Пауза же интенсифицирует этот конфликт, создавая, во-первых, ретардацию, которая издавна используется для усиления напряжения перед развязкой, а во-вторых — чисто физически, во времени, растягивая, увеличивая высказывание в длительности, а, следовательно, и в объеме, в весомости, таким образом делая более основательным, интенсифицируя конфликт между пропозицией и ее языковой реализацией.

Так пауза работает не только в абсурдистской драме. И не только в драме, но и в повествовательных произведениях.

Пауза на уровне события, о котором рассказывается в повествовательном тексте, идентична паузе в театральной постановке. Когда здесь по воле нарратора «повисает неловкое молчание» или кто-то «сидит, задумавшись»: в принципе, происходит то же самое, что в пьесах Чехова или Пинтера — пауза как оператор смыслообразования растягивает локутивную структуру и, соответственно, интенсифицирует, делает более ярким и впечатляющим столкновение того, что было до паузы, с тем, что следует после.

Правда, эта пауза не организует нарратив, она пассивна по отношению к последнему и сама им организуется.

Но в повествовательном тексте есть паузы, которые существенно отличаются от таких «квазидраматических» пауз, относящихся к событию, о котором рассказывается. Это паузы в событии рассказывания. Естественно, что повествователь (уже не внутритекстовый, а внетекстовый, т. е. автор) не имеет возможности оставить в своем тексте белые полосы. Но он может использовать иные доступные ему средства организации текста. И единственное из них — сегментация текста, разделение на главы, части и книги и, соответственно, использование параграфемных маркеров данной сегментации.

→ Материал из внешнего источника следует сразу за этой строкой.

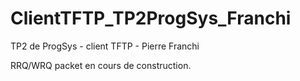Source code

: # ClientTFTP_TP2ProgSys_Franchi
TP2 de ProgSys  - client TFTP - Pierre Franchi

RRQ/WRQ packet en cours de construction.
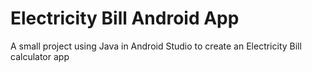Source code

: # Electricity Bill Android App
A small project using Java in Android Studio to create an Electricity Bill calculator app
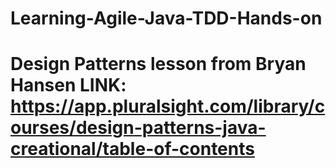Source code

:# Learning-Agile-Java-TDD-Hands-on

# Design Patterns lesson from Bryan Hansen LINK: https://app.pluralsight.com/library/courses/design-patterns-java-creational/table-of-contents

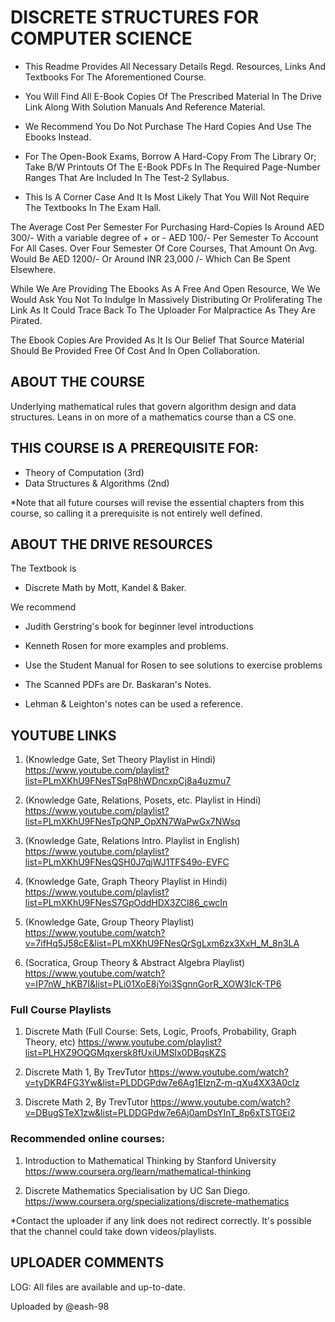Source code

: 
# DISCRETE STRUCTURES FOR COMPUTER SCIENCE

- This Readme Provides All Necessary Details Regd. Resources, Links And Textbooks For The Aforementioned Course. 

- You Will Find All E-Book Copies Of The Prescribed Material In The Drive Link Along With Solution Manuals And Reference Material.
- We Recommend You Do Not Purchase The Hard Copies And Use The Ebooks Instead.

- For The Open-Book Exams, Borrow A Hard-Copy From The Library Or; Take B/W Printouts Of The E-Book PDFs In The Required Page-Number Ranges  That Are Included In The Test-2 Syllabus. 

- This Is A Corner Case And It Is Most Likely That You Will Not Require The Textbooks In The Exam Hall. 

The Average Cost Per Semester For Purchasing Hard-Copies Is Around AED 300/- With a variable degree of + or - AED 100/- Per Semester To Account For All Cases. Over Four Semester Of Core Courses, That Amount On Avg. Would Be AED 1200/- Or Around INR 23,000 /- Which Can Be Spent Elsewhere. 

While We Are Providing The Ebooks As A Free And Open Resource, We We Would Ask You Not To Indulge In Massively Distributing Or Proliferating The Link As It Could Trace Back To The Uploader For Malpractice As They Are Pirated. 

The Ebook Copies Are Provided As It Is Our Belief That Source Material Should Be Provided Free Of Cost And In Open Collaboration. 

## ABOUT THE COURSE

Underlying mathematical rules that govern algorithm design and data structures. Leans in on more of a mathematics course than a CS one. 

## THIS COURSE IS A PREREQUISITE FOR:

- Theory of Computation (3rd)
- Data Structures & Algorithms (2nd)

*Note that all future courses will revise the essential chapters from 
this course, so calling it a prerequisite is not entirely well defined. 

## ABOUT THE DRIVE RESOURCES

The Textbook is 
- Discrete Math by Mott, Kandel & Baker. 

We recommend 
- Judith Gerstring's book for beginner level introductions
- Kenneth Rosen for more examples and problems.

- Use the Student Manual for Rosen to see solutions to exercise problems
- The Scanned PDFs are Dr. Baskaran's Notes. 
- Lehman & Leighton's notes can be used a reference.


## YOUTUBE LINKS

1. (Knowledge Gate, Set Theory Playlist in Hindi)  
https://www.youtube.com/playlist?list=PLmXKhU9FNesTSqP8hWDncxpCj8a4uzmu7

2. (Knowledge Gate, Relations, Posets, etc. Playlist in Hindi)  
https://www.youtube.com/playlist?list=PLmXKhU9FNesTpQNP_OpXN7WaPwGx7NWsq

3. (Knowledge Gate, Relations Intro. Playlist in English)  
https://www.youtube.com/playlist?list=PLmXKhU9FNesQSH0J7qjWJ1TFS49o-EVFC

4. (Knowledge Gate, Graph Theory Playlist in Hindi)
https://www.youtube.com/playlist?list=PLmXKhU9FNesS7GpOddHDX3ZCl86_cwcIn

5. (Knowledge Gate, Group Theory Playlist)
https://www.youtube.com/watch?v=7ifHq5J58cE&list=PLmXKhU9FNesQrSgLxm6zx3XxH_M_8n3LA

6. (Socratica, Group Theory & Abstract Algebra Playlist)
https://www.youtube.com/watch?v=IP7nW_hKB7I&list=PLi01XoE8jYoi3SgnnGorR_XOW3IcK-TP6


### Full Course Playlists

1. Discrete Math (Full Course: Sets, Logic, Proofs, Probability, Graph Theory, etc)
https://www.youtube.com/playlist?list=PLHXZ9OQGMqxersk8fUxiUMSIx0DBqsKZS

2. Discrete Math 1, By TrevTutor
https://www.youtube.com/watch?v=tyDKR4FG3Yw&list=PLDDGPdw7e6Ag1EIznZ-m-qXu4XX3A0cIz

3. Discrete Math 2, By TrevTutor
https://www.youtube.com/watch?v=DBugSTeX1zw&list=PLDDGPdw7e6Aj0amDsYInT_8p6xTSTGEi2


### Recommended online courses:

1. Introduction to Mathematical Thinking by Stanford University
https://www.coursera.org/learn/mathematical-thinking

2. Discrete Mathematics Specialisation by UC San Diego.
https://www.coursera.org/specializations/discrete-mathematics

*Contact the uploader if any link does not redirect correctly. It's 
possible that the channel could take down videos/playlists.  

## UPLOADER COMMENTS


LOG: 
All files are available and up-to-date. 

Uploaded by @eash-98 
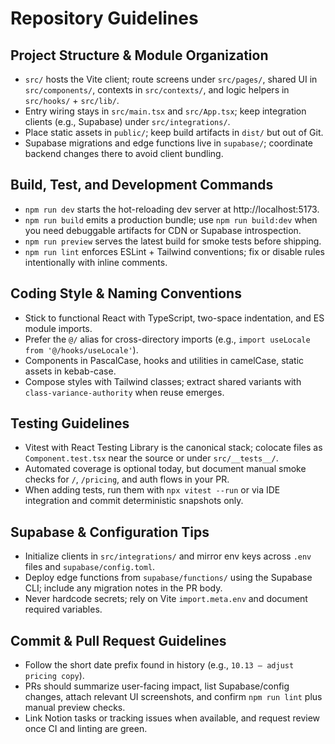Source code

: # Repository Guidelines

## Project Structure & Module Organization
- `src/` hosts the Vite client; route screens under `src/pages/`, shared UI in `src/components/`, contexts in `src/contexts/`, and logic helpers in `src/hooks/` + `src/lib/`.
- Entry wiring stays in `src/main.tsx` and `src/App.tsx`; keep integration clients (e.g., Supabase) under `src/integrations/`.
- Place static assets in `public/`; keep build artifacts in `dist/` but out of Git.
- Supabase migrations and edge functions live in `supabase/`; coordinate backend changes there to avoid client bundling.

## Build, Test, and Development Commands
- `npm run dev` starts the hot-reloading dev server at http://localhost:5173.
- `npm run build` emits a production bundle; use `npm run build:dev` when you need debuggable artifacts for CDN or Supabase introspection.
- `npm run preview` serves the latest build for smoke tests before shipping.
- `npm run lint` enforces ESLint + Tailwind conventions; fix or disable rules intentionally with inline comments.

## Coding Style & Naming Conventions
- Stick to functional React with TypeScript, two-space indentation, and ES module imports.
- Prefer the `@/` alias for cross-directory imports (e.g., `import useLocale from '@/hooks/useLocale'`).
- Components in PascalCase, hooks and utilities in camelCase, static assets in kebab-case.
- Compose styles with Tailwind classes; extract shared variants with `class-variance-authority` when reuse emerges.

## Testing Guidelines
- Vitest with React Testing Library is the canonical stack; colocate files as `Component.test.tsx` near the source or under `src/__tests__/`.
- Automated coverage is optional today, but document manual smoke checks for `/`, `/pricing`, and auth flows in your PR.
- When adding tests, run them with `npx vitest --run` or via IDE integration and commit deterministic snapshots only.

## Supabase & Configuration Tips
- Initialize clients in `src/integrations/` and mirror env keys across `.env` files and `supabase/config.toml`.
- Deploy edge functions from `supabase/functions/` using the Supabase CLI; include any migration notes in the PR body.
- Never hardcode secrets; rely on Vite `import.meta.env` and document required variables.

## Commit & Pull Request Guidelines
- Follow the short date prefix found in history (e.g., `10.13 – adjust pricing copy`).
- PRs should summarize user-facing impact, list Supabase/config changes, attach relevant UI screenshots, and confirm `npm run lint` plus manual preview checks.
- Link Notion tasks or tracking issues when available, and request review once CI and linting are green.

Параграфемные средства нечасто являются предметом литературоведческого исследования. Но применительно к организации повествования, паузе как инструменту организации повествования без этого разговора не обойтись. Почему? С помощью этих средств пауза в событии рассказывания если не навязывается нарративу, то — провоцируется. Во всяком случае, читатель в конце главы имеет право сделать паузу — право, данное ему автором. Следовательно, автор, резервируя за читателем это право, возлагает на таким образом организованную паузу некие надежды или обязательства, придает ей некие функции.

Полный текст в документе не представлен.